In senior high where I was a sociable, popular, straight-A student involved in many extracurricular activities, the panic attacks were less frequent but a kind of social anxiety combined with obsessive-compulsive-like behaviour took over. I became hyperconscious about being made a fool of by my peers even though my peers really respected and liked me. It was so bad that if someone just happened to be laughing when I walked by, I'd always assume they were laughing at me. Or I'd worry about embarrassing underarm sweat patches that people might see if I raised my hand (I'd go to the washroom during recess and lunch to make sure I didn't have any patches - realizing, of course, that the more I thought about it, the more likely I was to sweat over it). My hand would quickly and casually check my pant zippers to make sure they were pulled up, my bra straps to make sure they weren't showing, and the backs of my skirts to make sure they weren't tucked into my underwear by accident. During the worst of it, I must have checked these kinds of things at least a dozen times during school hours. I hated that I kept doing it but I couldn't help it. After school and at home, I was relaxed and fine.

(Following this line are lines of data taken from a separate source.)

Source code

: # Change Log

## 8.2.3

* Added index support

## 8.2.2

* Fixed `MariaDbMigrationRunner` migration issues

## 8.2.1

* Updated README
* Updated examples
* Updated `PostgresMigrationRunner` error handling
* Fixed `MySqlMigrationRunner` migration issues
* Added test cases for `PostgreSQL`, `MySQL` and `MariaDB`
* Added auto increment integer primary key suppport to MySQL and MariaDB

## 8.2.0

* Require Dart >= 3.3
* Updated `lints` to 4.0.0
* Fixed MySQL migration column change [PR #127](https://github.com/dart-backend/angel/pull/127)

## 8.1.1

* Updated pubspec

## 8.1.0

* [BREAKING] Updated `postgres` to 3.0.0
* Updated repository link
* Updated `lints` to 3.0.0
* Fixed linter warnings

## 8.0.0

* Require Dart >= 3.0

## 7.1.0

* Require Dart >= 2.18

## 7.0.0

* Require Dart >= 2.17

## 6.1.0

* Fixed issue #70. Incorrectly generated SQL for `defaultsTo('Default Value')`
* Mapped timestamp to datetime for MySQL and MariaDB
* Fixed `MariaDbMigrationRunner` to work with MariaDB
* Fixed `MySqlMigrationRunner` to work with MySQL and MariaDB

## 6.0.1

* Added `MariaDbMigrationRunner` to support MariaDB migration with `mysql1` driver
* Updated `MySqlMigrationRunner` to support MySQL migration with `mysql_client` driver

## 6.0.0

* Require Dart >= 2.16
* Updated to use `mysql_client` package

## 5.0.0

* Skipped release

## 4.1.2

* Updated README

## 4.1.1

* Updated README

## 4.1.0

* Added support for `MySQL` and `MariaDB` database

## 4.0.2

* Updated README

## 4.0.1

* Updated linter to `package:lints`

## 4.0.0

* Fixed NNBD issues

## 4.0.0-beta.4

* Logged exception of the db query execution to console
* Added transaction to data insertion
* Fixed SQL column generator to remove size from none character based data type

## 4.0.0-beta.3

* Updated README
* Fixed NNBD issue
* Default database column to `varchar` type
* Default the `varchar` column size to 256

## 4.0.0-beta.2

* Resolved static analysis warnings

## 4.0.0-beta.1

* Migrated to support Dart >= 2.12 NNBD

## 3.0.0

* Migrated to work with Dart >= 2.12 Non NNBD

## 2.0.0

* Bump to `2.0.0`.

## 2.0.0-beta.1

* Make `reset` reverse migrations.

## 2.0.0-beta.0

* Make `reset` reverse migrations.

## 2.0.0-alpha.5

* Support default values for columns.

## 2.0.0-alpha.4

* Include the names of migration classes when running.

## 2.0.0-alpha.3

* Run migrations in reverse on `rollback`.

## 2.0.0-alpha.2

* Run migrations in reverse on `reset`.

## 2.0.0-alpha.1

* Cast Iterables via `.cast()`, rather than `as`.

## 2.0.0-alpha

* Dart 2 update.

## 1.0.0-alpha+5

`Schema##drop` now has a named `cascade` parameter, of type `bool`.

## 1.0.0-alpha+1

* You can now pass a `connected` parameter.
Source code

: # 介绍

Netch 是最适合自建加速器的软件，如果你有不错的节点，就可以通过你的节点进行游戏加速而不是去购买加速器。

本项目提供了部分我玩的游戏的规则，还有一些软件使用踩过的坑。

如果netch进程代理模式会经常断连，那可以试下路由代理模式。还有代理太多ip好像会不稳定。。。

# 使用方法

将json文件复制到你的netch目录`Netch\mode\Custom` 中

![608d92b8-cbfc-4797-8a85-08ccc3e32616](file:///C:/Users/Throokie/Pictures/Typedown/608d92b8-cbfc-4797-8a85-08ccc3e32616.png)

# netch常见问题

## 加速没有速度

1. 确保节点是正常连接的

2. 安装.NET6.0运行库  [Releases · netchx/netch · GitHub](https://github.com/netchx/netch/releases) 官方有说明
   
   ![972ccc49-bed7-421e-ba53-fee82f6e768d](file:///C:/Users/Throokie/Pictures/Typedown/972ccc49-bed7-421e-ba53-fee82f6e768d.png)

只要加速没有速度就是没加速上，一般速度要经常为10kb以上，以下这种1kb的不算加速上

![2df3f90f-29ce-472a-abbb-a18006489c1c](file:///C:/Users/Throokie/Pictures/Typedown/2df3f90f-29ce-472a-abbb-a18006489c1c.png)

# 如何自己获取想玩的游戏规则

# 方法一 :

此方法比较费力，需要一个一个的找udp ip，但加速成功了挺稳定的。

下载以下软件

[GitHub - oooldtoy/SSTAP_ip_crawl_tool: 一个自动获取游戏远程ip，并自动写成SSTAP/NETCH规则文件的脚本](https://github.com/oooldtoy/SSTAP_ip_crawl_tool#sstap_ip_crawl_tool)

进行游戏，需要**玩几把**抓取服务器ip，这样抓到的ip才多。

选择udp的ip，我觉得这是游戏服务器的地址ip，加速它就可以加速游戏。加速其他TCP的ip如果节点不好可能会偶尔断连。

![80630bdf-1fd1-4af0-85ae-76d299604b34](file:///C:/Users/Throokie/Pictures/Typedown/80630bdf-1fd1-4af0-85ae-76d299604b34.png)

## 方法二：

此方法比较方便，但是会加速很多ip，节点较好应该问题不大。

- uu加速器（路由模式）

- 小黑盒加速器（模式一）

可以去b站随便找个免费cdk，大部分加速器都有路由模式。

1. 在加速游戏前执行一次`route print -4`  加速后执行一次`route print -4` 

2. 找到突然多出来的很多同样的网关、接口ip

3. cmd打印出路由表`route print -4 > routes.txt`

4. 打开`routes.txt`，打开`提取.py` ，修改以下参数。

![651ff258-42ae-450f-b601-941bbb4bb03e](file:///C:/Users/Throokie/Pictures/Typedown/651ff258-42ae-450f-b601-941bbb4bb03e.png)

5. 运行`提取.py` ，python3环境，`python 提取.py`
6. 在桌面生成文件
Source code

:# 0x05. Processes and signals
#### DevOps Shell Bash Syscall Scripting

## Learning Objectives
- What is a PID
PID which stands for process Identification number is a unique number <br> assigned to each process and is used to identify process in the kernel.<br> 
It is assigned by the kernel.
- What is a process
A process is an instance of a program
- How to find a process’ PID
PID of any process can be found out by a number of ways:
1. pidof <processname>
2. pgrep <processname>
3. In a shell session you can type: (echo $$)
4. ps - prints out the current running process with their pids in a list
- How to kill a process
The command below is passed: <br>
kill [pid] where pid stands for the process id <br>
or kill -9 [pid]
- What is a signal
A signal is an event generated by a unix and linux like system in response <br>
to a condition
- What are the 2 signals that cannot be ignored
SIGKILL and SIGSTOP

In 1996 - actually, for reasons totally unrelated to my anxiety - I began a battle with major depression. My depression ended up completely dissolving my anxiety. Why? Because I went from a state of hyperawareness of other people's judgments and petty details to the exact opposite: in my depressive state, I was barely aware other people even existed; they all felt like robots or movie extras. I had no time to care about zippers and bra straps when I wasn't eating and would spend half the day sleeping and half of it crying. All I cared about was getting through the day and surviving. Ironically, depression has given me a perspective I longed for all those years in my childhood and adolescence. I'm happier now than I've ever been and for almost six years now and counting, I haven't had any anxious symptoms. Okay okay, I still jump out of my seat a little at the movie theatre, but that doesn't count - I like to think I get more bang for my movie buck that way.